元素21サイドストーリー Li編
「ふぅ……今日も疲れたなぁ」
黒鉄徹哉が杵島ギンと、中臣ジョンソンが杵島蛍と出会っていた頃。
「あ〜……気持ちいい……」
施仗明子は銭湯に来ていた。
先程まで実家の道場で剣術に励んでいた明子。
施仗道場と明子の自宅とは約500メートルほど離れており、その間にこの銭湯があるのだ。
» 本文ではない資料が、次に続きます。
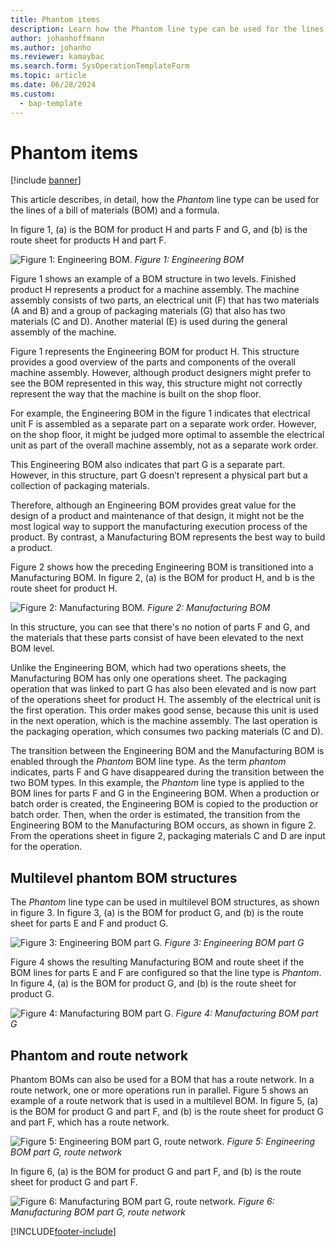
 ```yaml
---
title: Phantom items
description: Learn how the Phantom line type can be used for the lines of a bill of materials (BOM) and a formula in Dynamics 365 Supply Chain Management.
author: johanhoffmann
ms.author: johanho
ms.reviewer: kamaybac
ms.search.form: SysOperationTemplateForm
ms.topic: article
ms.date: 06/28/2024
ms.custom: 
  - bap-template
---
```


# Phantom items

[!include [banner](../includes/banner.md)]

This article describes, in detail, how the *Phantom* line type can be used for the lines of a bill of materials (BOM) and a formula.

In figure 1, (a) is the BOM for product H and parts F and G, and (b) is the route sheet for products H and part F.

![Figure 1: Engineering BOM.](media/product-H-part-F.png)
*Figure 1: Engineering BOM*

Figure 1 shows an example of a BOM structure in two levels. Finished product H represents a product for a machine assembly. The machine assembly consists of two parts, an electrical unit (F) that has two materials (A and B) and a group of packaging materials (G) that also has two materials (C and D). Another material (E) is used during the general assembly of the machine.

Figure 1 represents the Engineering BOM for product H. This structure provides a good overview of the parts and components of the overall machine assembly. However, although product designers might prefer to see the BOM represented in this way, this structure might not correctly represent the way that the machine is built on the shop floor.

For example, the Engineering BOM in the figure 1 indicates that electrical unit F is assembled as a separate part on a separate work order. However, on the shop floor, it might be judged more optimal to assemble the electrical unit as part of the overall machine assembly, not as a separate work order.

This Engineering BOM also indicates that part G is a separate part. However, in this structure, part G doesn’t represent a physical part but a collection of packaging materials.

Therefore, although an Engineering BOM provides great value for the design of a product and maintenance of that design, it might not be the most logical way to support the manufacturing execution process of the product. By contrast, a Manufacturing BOM represents the best way to build a product.

Figure 2 shows how the preceding Engineering BOM is transitioned into a Manufacturing BOM. In figure 2, (a) is the BOM for product H, and b is the route sheet for product H.

![Figure 2: Manufacturing BOM.](media/product-H-part-B.png)
*Figure 2: Manufacturing BOM*

In this structure, you can see that there's no notion of parts F and G, and the materials that these parts consist of have been elevated to the next BOM level.

Unlike the Engineering BOM, which had two operations sheets, the Manufacturing BOM has only one operations sheet. The packaging operation that was linked to part G has also been elevated and is now part of the operations sheet for product H. The assembly of the electrical unit is the first operation. This order makes good sense, because this unit is used in the next operation, which is the machine assembly. The last operation is the packaging operation, which consumes two packing materials (C and D).

The transition between the Engineering BOM and the Manufacturing BOM is enabled through the *Phantom* BOM line type. As the term *phantom* indicates, parts F and G have disappeared during the transition between the two BOM types. In this example, the *Phantom* line type is applied to the BOM lines for parts F and G in the Engineering BOM. When a production or batch order is created, the Engineering BOM is copied to the production or batch order. Then, when the order is estimated, the transition from the Engineering BOM to the Manufacturing BOM occurs, as shown in figure 2. From the operations sheet in figure 2, packaging materials C and D are input for the operation.

## Multilevel phantom BOM structures

The *Phantom* line type can be used in multilevel BOM structures, as shown in figure 3. In figure 3, (a) is the BOM for product G, and (b) is the route sheet for parts E and F and product G.

![Figure 3: Engineering BOM part G.](media/product-G.png)
*Figure 3: Engineering BOM part G*

Figure 4 shows the resulting Manufacturing BOM and route sheet if the BOM lines for parts E and F are configured so that the line type is *Phantom*. In figure 4, (a) is the BOM for product G, and (b) is the route sheet for product G.

![Figure 4: Manufacturing BOM part G.](media/product-G-route-sheet-G.png)
*Figure 4: Manufacturing BOM part G*

## Phantom and route network

Phantom BOMs can also be used for a BOM that has a route network. In a route network, one or more operations run in parallel. Figure 5 shows an example of a route network that is used in a multilevel BOM. In figure 5, (a) is the BOM for product G and part F, and (b) is the route sheet for product G and part F, which has a route network.

![Figure 5: Engineering BOM part G, route network.](media/product-G-part-F.png)
*Figure 5: Engineering BOM part G, route network*

In figure 6, (a) is the BOM for product G and part F, and (b) is the route sheet for product G and part F.

![Figure 6: Manufacturing BOM part G, route network.](media/product-G-part-F-with-route-sheet.png)
*Figure 6: Manufacturing BOM part G, route network*

[!INCLUDE[footer-include](../../includes/footer-banner.md)]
自宅に風呂はあるものの、基本広い風呂好きの明子は道場帰りによくこの銭湯を利用し、汗を流していた。
「あ〜ったかい〜」
明子は頭にタオルを乗せ、のぼせるまで湯船に浸かっているのであった。
「ふぅ……いいお湯だった」
銭湯からあがり、右手にコーヒー牛乳、左手に竹刀を持ち、すぐ目の前にある自宅へ向かう明子。
「う〜ん……やっぱりお風呂上がりにはコーヒー牛乳だわ」
ゴクッと豪快に一口飲み、ぷはぁっと息を吐く。
空はもう薄暗く、星もちらほらと見える。
夏の夜だけあって、とても蒸し暑い。
「コーヒー牛乳がぬるくなる前に飲んじゃわないと!」
そうして、コーヒー牛乳の飲み口に唇を当てた、
その時……
「……施仗明子だな?」
「ん?」
近くの電信柱の影。
そこに、人影が見えた。
「……誰?」
夜のため、暗くて顔が確認出来ない。
明子はその場で立ち止まり、よく目を凝らして人影を確認。
その瞬間……
「影斬ッ」
「……えっ」
電信柱の影から、鈍く光るモノが見えたと思った途端!
その光は、明子目掛けて高速で放たれた。
「うわっ!!」
明子は右手のコーヒー牛乳を途端に捨て、竹刀を両手で持ち、その光を受け止めた。
「……って、これは」
受け止めて分かった事。
その光は、銀色に輝く短剣の刃だった。
そして……
「……誰?」
電信柱に隠れ、短剣を振るった人物。
身長が190センチあろうかという、大型の男だった。
体つきは筋肉ありの細めな体型。
黒いTシャツに薄い黒のベスト。
下も黒いジーンズ。
黒い短髪、鋭い瞳。
正直、かなりのイケメンだ。
「……俺は杵島黒磨。杵島はがねの兄だ」
黒磨は低く冷たい声をしていた。
「杵島先輩の……お兄さんっ!?」
一方の明子はビックリしたかのような高い声。
実際、ビックリはしていたが。
「……施仗明子。貴様を捕縛させてもらう」
「……え?」
黒磨の言葉に呆けをとられていた明子。
しかし、黒磨は短剣を逆手に持って構える。
「牙刃ッ」
それは一瞬だった。
相手の呼吸のタイミングを計り、一瞬で相手に接近。
歩あいを半歩ずらし、相手の反撃に備えつつ、一気に短剣を振るう。
「……っ!!」
かなりの剣技。
明子は訳も分からずに、その刃を右肩に食らった。
「痛っ……」
肩からは出血。
明子はすぐさま後退。
しかし、黒磨は追撃。
「哭突ッ」
これまた相手の呼吸に合わせ、半歩ずらした上での強烈な突き。
「な、何なのよッ!」
明子は咄嗟に動き、竹刀を構え、突きの切っ先を右にずらした。
「あなた、杵島先輩のお兄さんなんでしょ? 何なんですか一体!?」
「牙刃ッ」
黒磨は明子の問いには答えず、次々と刃を振るう。
「ちょっ、待っ……」
かなりの速い斬撃。
明子は何とか刃を竹刀で受け止めていたが、徐々にその速さについていけなくなる。
「哭突ッ」
そして、何度目かとなる黒磨の突きを弾いた明子は、ここで初めて反撃に出た。
「もうっ! と、とにかく……」
明子は腰を低くし、竹刀を水平に構え……
「施仗桜花流一ノ型“桜吹雪”ッ!!」
強烈な横斬撃。
しかし……
「……フン」
元々半歩ずらしていた黒磨には、明子の竹刀の先端が少しかすっただけだった。
「うそっ!?」
「……甘いッ」
斬撃をかわした黒磨は一気に距離を詰め、明子に接近。
そして……
「首討ッ」
明子の首に、黒磨の短剣の刃が迫った。